» **Your instructions**
Every line of the material below should be output exactly as written, with the images skipped.

» **Provided data**
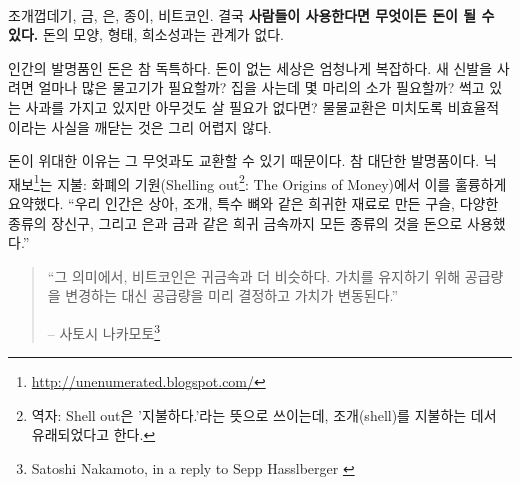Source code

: \paragraph{}
\begin{comment}
Seashells, gold, silver, paper, bitcoin. In the end, \textbf{money is whatever
people use as money}, no matter its shape and form, or lack thereof.
\end{comment}
조개껍데기, 금, 은, 종이, 비트코인. 결국 \textbf{사람들이 사용한다면 무엇이든 돈이 될 수 있다.}
돈의 모양, 형태, 희소성과는 관계가 없다.

\begin{comment}
Money, as an invention, is ingenious. 
A world without money is insanely
complicated: How many fish will buy me new shoes? How many cows will buy
me a house? What if I don't need anything right now but I need to get
rid of my soon-to-be rotten apples? You don't need a lot of imagination
to realize that a barter economy is maddeningly inefficient.
\end{comment}
인간의 발명품인 돈은 참 독특하다. 
돈이 없는 세상은 엄청나게 복잡하다. 
새 신발을 사려면 얼마나 많은 물고기가 필요할까? 
집을 사는데 몇 마리의 소가 필요할까? 
썩고 있는 사과를 가지고 있지만 아무것도 살 필요가 없다면? 
물물교환은 미치도록 비효율적이라는 사실을 깨닫는 것은 그리 어렵지 않다.

\begin{comment}
The great thing about money is that it can be exchanged for \textit{anything
else} --- that's quite the invention! As Nick
Szabo\footnote{\url{http://unenumerated.blogspot.com/}} brilliantly summarizes
in \textit{Shelling Out: The Origins of Money} \cite{shelling-out}, we humans
have used all kinds of things as money: beads made of rare materials like ivory,
shells, or special bones, various kinds of jewelry, and later on rare metals
like silver and gold.
\end{comment}
돈이 위대한 이유는 그 무엇과도 교환할 수 있기 때문이다. 
참 대단한 발명품이다. 
닉 재보\footnote{\url{http://unenumerated.blogspot.com/}}는 
지불: 화폐의 기원(Shelling out\footnote{역자: Shell out은 '지불하다.'라는 뜻으로 쓰이는데, 조개(shell)를 지불하는 데서 유래되었다고 한다.}: The Origins of Money)\cite{shelling-out}에서 이를 훌륭하게 요약했다.
\enquote{우리 인간은 상아, 조개, 특수 뼈와 같은 희귀한 재료로 만든 구슬, 다양한 종류의 장신구, 
그리고 은과 금과 같은 희귀 금속까지 모든 종류의 것을 돈으로 사용했다.}

\begin{quotation}\begin{samepage}
\enquote{그 의미에서, 비트코인은 귀금속과 더 비슷하다. 가치를 유지하기 위해 공급량을 변경하는 대신
 공급량을 미리 결정하고 가치가 변동된다.}
\begin{flushright} -- 사토시 나카모토\footnote{Satoshi Nakamoto, in a reply to Sepp
Hasslberger \cite{satoshi-precious-metal}}
\end{flushright}\end{samepage}\end{quotation}

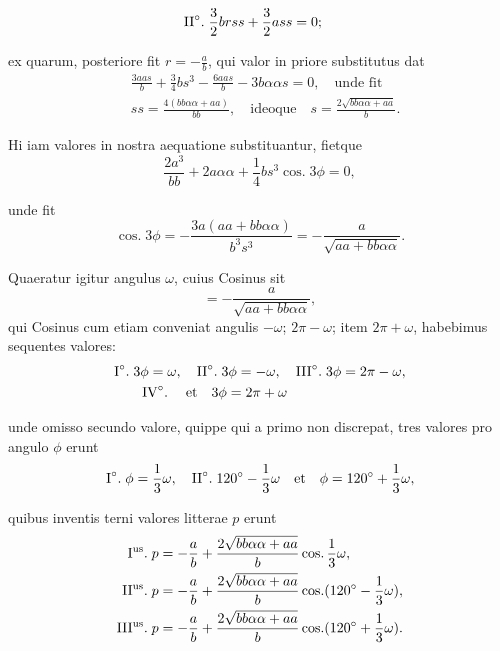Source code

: \documentclass[10pt,a4paper]{article}
\DeclareMathOperator{\cosg}{cos.}
\begin{document}
\begin{paracol}{2}
\begin{enumerate}[topsep=1px]
\begin{align*}
			\text{II}\degree.\;& \frac{3}{2}brss+\frac{3}{2}ass = 0;
		\end{align*}
		\par ex quarum, posteriore fit $r=-\frac{a}{b}$, qui valor in priore substitutus dat
		\begin{align*}
			&\frac{3aas}{b}+\frac{3}{4}bs^3-\frac{6aas}{b}-3b\alpha \alpha s = 0, \quad \text{unde fit}\\
			&ss = \frac{4(bb\alpha \alpha + aa)}{bb}, \quad \text{ideoque} \quad s = \frac{2\sqrt{bb\alpha \alpha + aa}}{b}.
		\end{align*}
		\par Hi iam valores in nostra aequatione substituantur, fietque
		\[
			\frac{2a^3}{bb}+2a\alpha \alpha + \frac{1}{4}bs^3\cosg 3\phi = 0,
		\]
		\par unde fit
		\[
			\cosg 3\phi = - \frac{3a(aa + bb\alpha \alpha)}{b^3s^3} =-\frac{a}{\sqrt{aa+bb\alpha \alpha}}.
		\]
		\par Quaeratur igitur angulus $\omega$, cuius Cosinus sit
		\[
			= -\frac{a}{\sqrt{aa+bb\alpha \alpha}},
		\]
		qui Cosinus cum etiam conveniat angulis $-\omega$; $2\pi - \omega$; item $2\pi + \omega$, habebimus sequentes valores:
		\begin{align*}
			&\text{I}\degree.\;3\phi = \omega, \quad \text{II}\degree.\; 3\phi = -\omega, \quad \text{III}\degree.\; 3\phi = 2\pi - \omega, \\
			&\qquad \text{IV}\degree.\; \quad \text{et} \quad 3\phi = 2\pi+\omega
		\end{align*}
		\par unde omisso secundo valore, quippe qui a primo non discrepat, tres valores pro angulo $\phi$ erunt
		\[
			\text{I}\degree.\; \phi = \frac{1}{3}\omega, \quad \text{II}\degree.\; 120\degree - \frac{1}{3}\omega \quad \text{et}\quad  \phi = 120\degree +\frac{1}{3}\omega,
		\]
		\par quibus inventis terni valores litterae $p$ erunt
		\begin{align*}
			\text{I\textsuperscript{us}.}\;  p &= -\frac{a}{b}+\frac{2\sqrt{bb\alpha \alpha + aa}}{b} \cosg \frac{1}{3} \omega,\\
			\text{II\textsuperscript{us}.}\; p &= -\frac{a}{b}+\frac{2\sqrt{bb\alpha \alpha + aa}}{b} \cosg (120\degree - \frac{1}{3}\omega),\\
			\text{III\textsuperscript{us}.}\; p & = -\frac{a}{b}+\frac{2\sqrt{bb\alpha \alpha+aa}}{b} \cosg (120\degree + \frac{1}{3}\omega).
		\end{align*}
		

\end{enumerate}
\end{paracol}
\end{document}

» **Finished task**
Source code

: \paragraph{}
\begin{comment}
Seashells, gold, silver, paper, bitcoin. In the end, \textbf{money is whatever
people use as money}, no matter its shape and form, or lack thereof.
\end{comment}
조개껍데기, 금, 은, 종이, 비트코인. 결국 \textbf{사람들이 사용한다면 무엇이든 돈이 될 수 있다.}
돈의 모양, 형태, 희소성과는 관계가 없다.

\begin{comment}
Money, as an invention, is ingenious. 
A world without money is insanely
complicated: How many fish will buy me new shoes? How many cows will buy
me a house? What if I don't need anything right now but I need to get
rid of my soon-to-be rotten apples? You don't need a lot of imagination
to realize that a barter economy is maddeningly inefficient.
\end{comment}
인간의 발명품인 돈은 참 독특하다. 
돈이 없는 세상은 엄청나게 복잡하다. 
새 신발을 사려면 얼마나 많은 물고기가 필요할까? 
집을 사는데 몇 마리의 소가 필요할까? 
썩고 있는 사과를 가지고 있지만 아무것도 살 필요가 없다면? 
물물교환은 미치도록 비효율적이라는 사실을 깨닫는 것은 그리 어렵지 않다.

\begin{comment}
The great thing about money is that it can be exchanged for \textit{anything
else} --- that's quite the invention! As Nick
Szabo\footnote{\url{http://unenumerated.blogspot.com/}} brilliantly summarizes
in \textit{Shelling Out: The Origins of Money} \cite{shelling-out}, we humans
have used all kinds of things as money: beads made of rare materials like ivory,
shells, or special bones, various kinds of jewelry, and later on rare metals
like silver and gold.
\end{comment}
돈이 위대한 이유는 그 무엇과도 교환할 수 있기 때문이다. 
참 대단한 발명품이다. 
닉 재보\footnote{\url{http://unenumerated.blogspot.com/}}는 
지불: 화폐의 기원(Shelling out\footnote{역자: Shell out은 '지불하다.'라는 뜻으로 쓰이는데, 조개(shell)를 지불하는 데서 유래되었다고 한다.}: The Origins of Money)\cite{shelling-out}에서 이를 훌륭하게 요약했다.
\enquote{우리 인간은 상아, 조개, 특수 뼈와 같은 희귀한 재료로 만든 구슬, 다양한 종류의 장신구, 
그리고 은과 금과 같은 희귀 금속까지 모든 종류의 것을 돈으로 사용했다.}

\begin{quotation}\begin{samepage}
\enquote{그 의미에서, 비트코인은 귀금속과 더 비슷하다. 가치를 유지하기 위해 공급량을 변경하는 대신
 공급량을 미리 결정하고 가치가 변동된다.}
\begin{flushright} -- 사토시 나카모토\footnote{Satoshi Nakamoto, in a reply to Sepp
Hasslberger \cite{satoshi-precious-metal}}
\end{flushright}\end{samepage}\end{quotation}

Source code

: \documentclass[10pt,a4paper]{article}
\DeclareMathOperator{\cosg}{cos.}
\begin{document}
\begin{paracol}{2}
\begin{enumerate}[topsep=1px]
\begin{align*}
			\text{II}\degree.\;& \frac{3}{2}brss+\frac{3}{2}ass = 0;
		\end{align*}
		\par ex quarum, posteriore fit $r=-\frac{a}{b}$, qui valor in priore substitutus dat
		\begin{align*}
			&\frac{3aas}{b}+\frac{3}{4}bs^3-\frac{6aas}{b}-3b\alpha \alpha s = 0, \quad \text{unde fit}\\
			&ss = \frac{4(bb\alpha \alpha + aa)}{bb}, \quad \text{ideoque} \quad s = \frac{2\sqrt{bb\alpha \alpha + aa}}{b}.
		\end{align*}
		\par Hi iam valores in nostra aequatione substituantur, fietque
		\[
			\frac{2a^3}{bb}+2a\alpha \alpha + \frac{1}{4}bs^3\cosg 3\phi = 0,
		\]
		\par unde fit
		\[
			\cosg 3\phi = - \frac{3a(aa + bb\alpha \alpha)}{b^3s^3} =-\frac{a}{\sqrt{aa+bb\alpha \alpha}}.
		\]
		\par Quaeratur igitur angulus $\omega$, cuius Cosinus sit
		\[
			= -\frac{a}{\sqrt{aa+bb\alpha \alpha}},
		\]
		qui Cosinus cum etiam conveniat angulis $-\omega$; $2\pi - \omega$; item $2\pi + \omega$, habebimus sequentes valores:
		\begin{align*}
			&\text{I}\degree.\;3\phi = \omega, \quad \text{II}\degree.\; 3\phi = -\omega, \quad \text{III}\degree.\; 3\phi = 2\pi - \omega, \\
			&\qquad \text{IV}\degree.\; \quad \text{et} \quad 3\phi = 2\pi+\omega
		\end{align*}
		\par unde omisso secundo valore, quippe qui a primo non discrepat, tres valores pro angulo $\phi$ erunt
		\[
			\text{I}\degree.\; \phi = \frac{1}{3}\omega, \quad \text{II}\degree.\; 120\degree - \frac{1}{3}\omega \quad \text{et}\quad  \phi = 120\degree +\frac{1}{3}\omega,
		\]
		\par quibus inventis terni valores litterae $p$ erunt
		\begin{align*}
			\text{I\textsuperscript{us}.}\;  p &= -\frac{a}{b}+\frac{2\sqrt{bb\alpha \alpha + aa}}{b} \cosg \frac{1}{3} \omega,\\
			\text{II\textsuperscript{us}.}\; p &= -\frac{a}{b}+\frac{2\sqrt{bb\alpha \alpha + aa}}{b} \cosg (120\degree - \frac{1}{3}\omega),\\
			\text{III\textsuperscript{us}.}\; p & = -\frac{a}{b}+\frac{2\sqrt{bb\alpha \alpha+aa}}{b} \cosg (120\degree + \frac{1}{3}\omega).
		\end{align*}
		

\end{enumerate}
\end{paracol}
\end{document}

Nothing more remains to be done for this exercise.